Items from a dataset
···
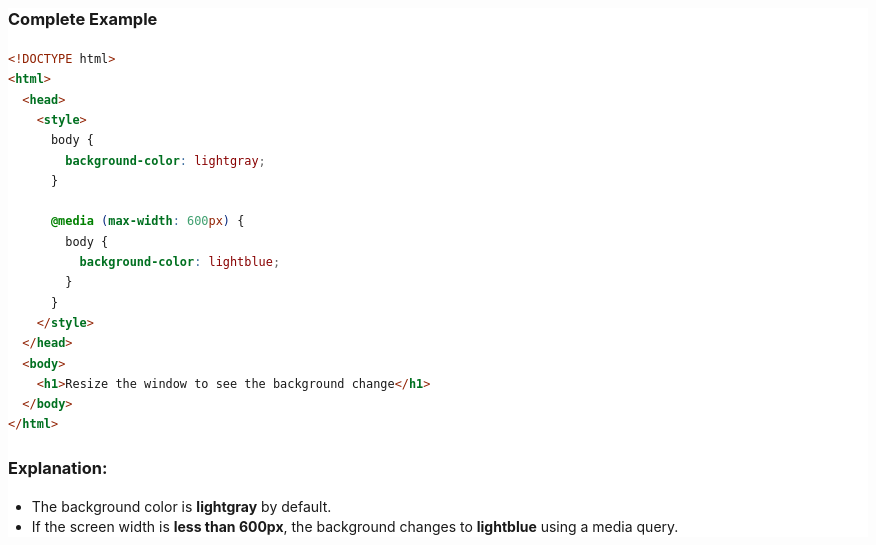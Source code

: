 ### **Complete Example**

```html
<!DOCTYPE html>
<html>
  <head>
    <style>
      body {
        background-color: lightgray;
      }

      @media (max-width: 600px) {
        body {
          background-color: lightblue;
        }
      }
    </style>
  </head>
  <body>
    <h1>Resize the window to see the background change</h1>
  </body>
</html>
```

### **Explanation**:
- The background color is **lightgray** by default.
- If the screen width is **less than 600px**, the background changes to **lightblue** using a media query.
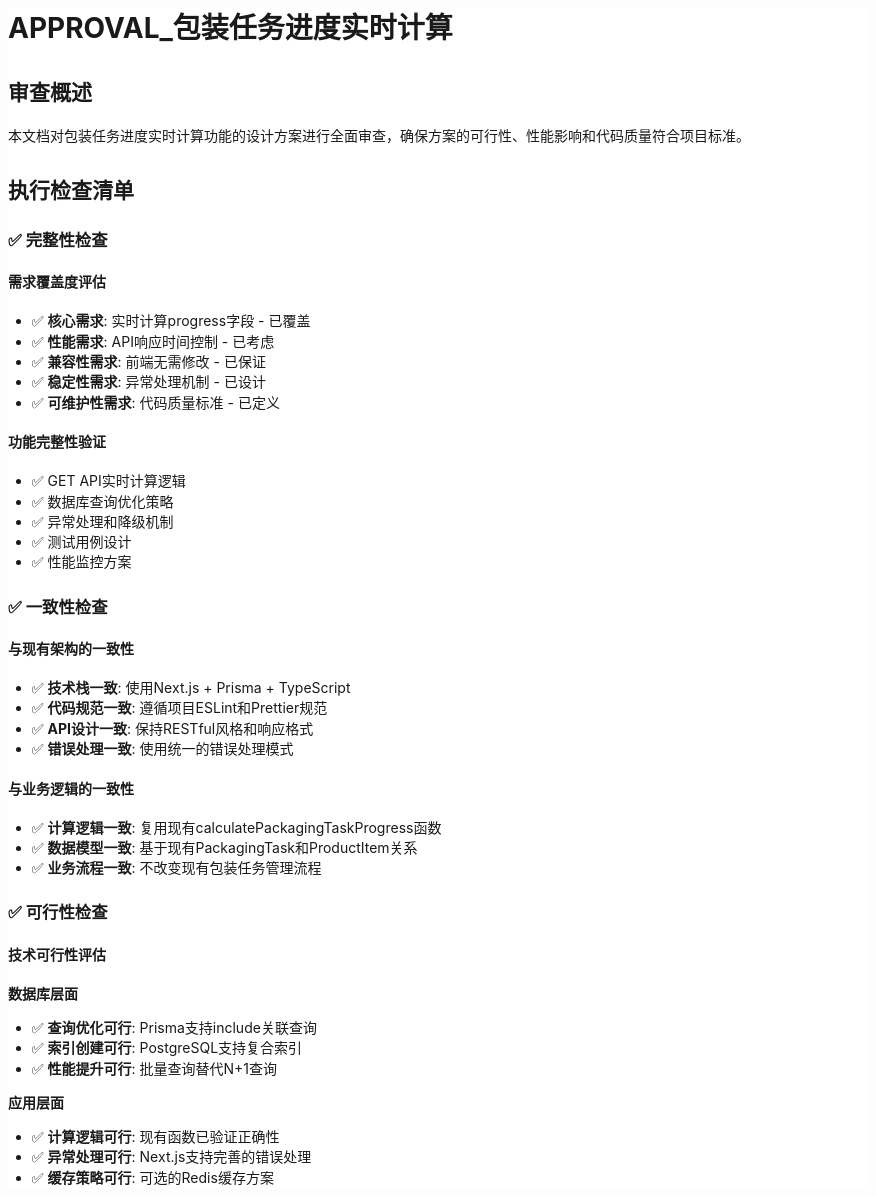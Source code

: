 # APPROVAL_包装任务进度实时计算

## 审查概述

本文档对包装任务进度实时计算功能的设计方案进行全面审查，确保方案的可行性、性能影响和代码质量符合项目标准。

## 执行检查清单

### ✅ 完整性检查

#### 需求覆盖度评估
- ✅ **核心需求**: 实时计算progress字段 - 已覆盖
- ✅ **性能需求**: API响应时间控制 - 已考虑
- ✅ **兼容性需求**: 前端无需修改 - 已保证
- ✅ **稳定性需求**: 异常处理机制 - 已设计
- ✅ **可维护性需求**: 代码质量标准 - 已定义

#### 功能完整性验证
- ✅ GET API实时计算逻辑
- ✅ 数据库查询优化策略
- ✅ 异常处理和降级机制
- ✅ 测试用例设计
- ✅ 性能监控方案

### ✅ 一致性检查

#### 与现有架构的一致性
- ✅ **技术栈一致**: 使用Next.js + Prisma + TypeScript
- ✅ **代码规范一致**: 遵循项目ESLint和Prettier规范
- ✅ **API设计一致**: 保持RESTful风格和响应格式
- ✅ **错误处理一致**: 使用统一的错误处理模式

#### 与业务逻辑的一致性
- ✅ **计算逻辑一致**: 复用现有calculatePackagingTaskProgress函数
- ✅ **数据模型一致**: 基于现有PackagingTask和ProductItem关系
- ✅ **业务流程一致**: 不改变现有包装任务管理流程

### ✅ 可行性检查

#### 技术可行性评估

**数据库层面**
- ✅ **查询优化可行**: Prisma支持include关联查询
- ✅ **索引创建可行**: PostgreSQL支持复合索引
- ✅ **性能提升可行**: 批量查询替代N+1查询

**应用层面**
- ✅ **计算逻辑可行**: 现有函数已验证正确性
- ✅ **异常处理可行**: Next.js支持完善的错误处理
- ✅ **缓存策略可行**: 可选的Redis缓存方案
···
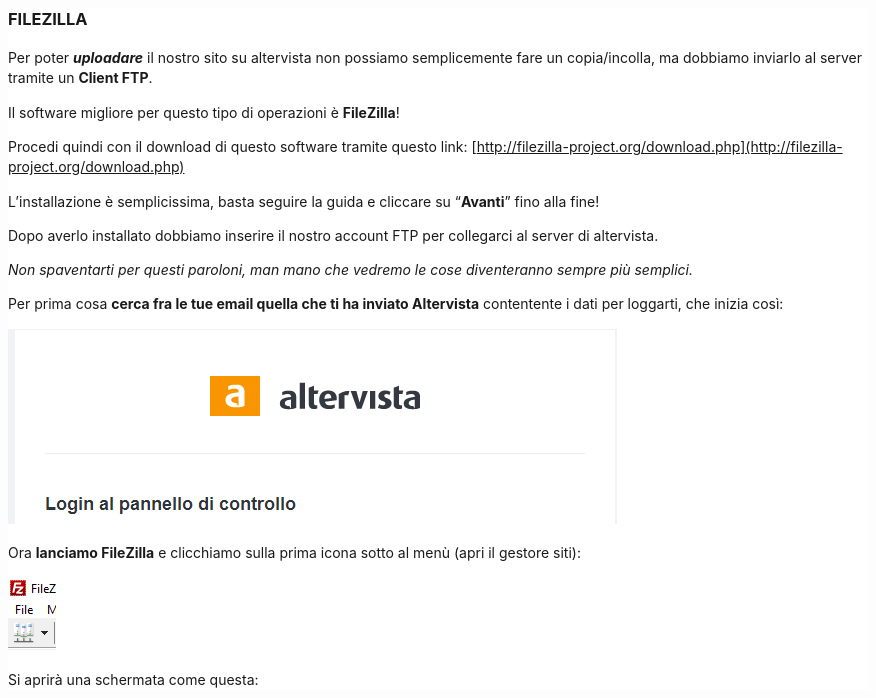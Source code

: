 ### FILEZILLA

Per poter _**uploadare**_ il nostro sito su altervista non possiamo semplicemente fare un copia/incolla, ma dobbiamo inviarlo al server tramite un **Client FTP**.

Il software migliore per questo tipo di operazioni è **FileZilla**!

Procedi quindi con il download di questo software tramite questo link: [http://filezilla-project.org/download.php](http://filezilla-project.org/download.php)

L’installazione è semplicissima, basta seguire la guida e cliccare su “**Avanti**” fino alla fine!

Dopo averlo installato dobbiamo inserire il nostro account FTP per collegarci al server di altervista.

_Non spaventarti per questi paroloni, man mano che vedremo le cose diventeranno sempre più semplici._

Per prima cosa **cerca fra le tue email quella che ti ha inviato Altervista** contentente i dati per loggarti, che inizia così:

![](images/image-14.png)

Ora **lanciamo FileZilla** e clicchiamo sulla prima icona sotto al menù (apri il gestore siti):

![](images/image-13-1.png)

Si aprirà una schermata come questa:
···
Above are the records; repeat exactly the lines from the one holding "- ✅ 异常处理和降级机制" down to the one holding "- ✅ **缓存策略可行**: 可选的Redis缓存方案", end lines included.

→ WRITTEN SOLUTION:
- ✅ 异常处理和降级机制
- ✅ 测试用例设计
- ✅ 性能监控方案

### ✅ 一致性检查

#### 与现有架构的一致性
- ✅ **技术栈一致**: 使用Next.js + Prisma + TypeScript
- ✅ **代码规范一致**: 遵循项目ESLint和Prettier规范
- ✅ **API设计一致**: 保持RESTful风格和响应格式
- ✅ **错误处理一致**: 使用统一的错误处理模式

#### 与业务逻辑的一致性
- ✅ **计算逻辑一致**: 复用现有calculatePackagingTaskProgress函数
- ✅ **数据模型一致**: 基于现有PackagingTask和ProductItem关系
- ✅ **业务流程一致**: 不改变现有包装任务管理流程

### ✅ 可行性检查

#### 技术可行性评估

**数据库层面**
- ✅ **查询优化可行**: Prisma支持include关联查询
- ✅ **索引创建可行**: PostgreSQL支持复合索引
- ✅ **性能提升可行**: 批量查询替代N+1查询

**应用层面**
- ✅ **计算逻辑可行**: 现有函数已验证正确性
- ✅ **异常处理可行**: Next.js支持完善的错误处理
- ✅ **缓存策略可行**: 可选的Redis缓存方案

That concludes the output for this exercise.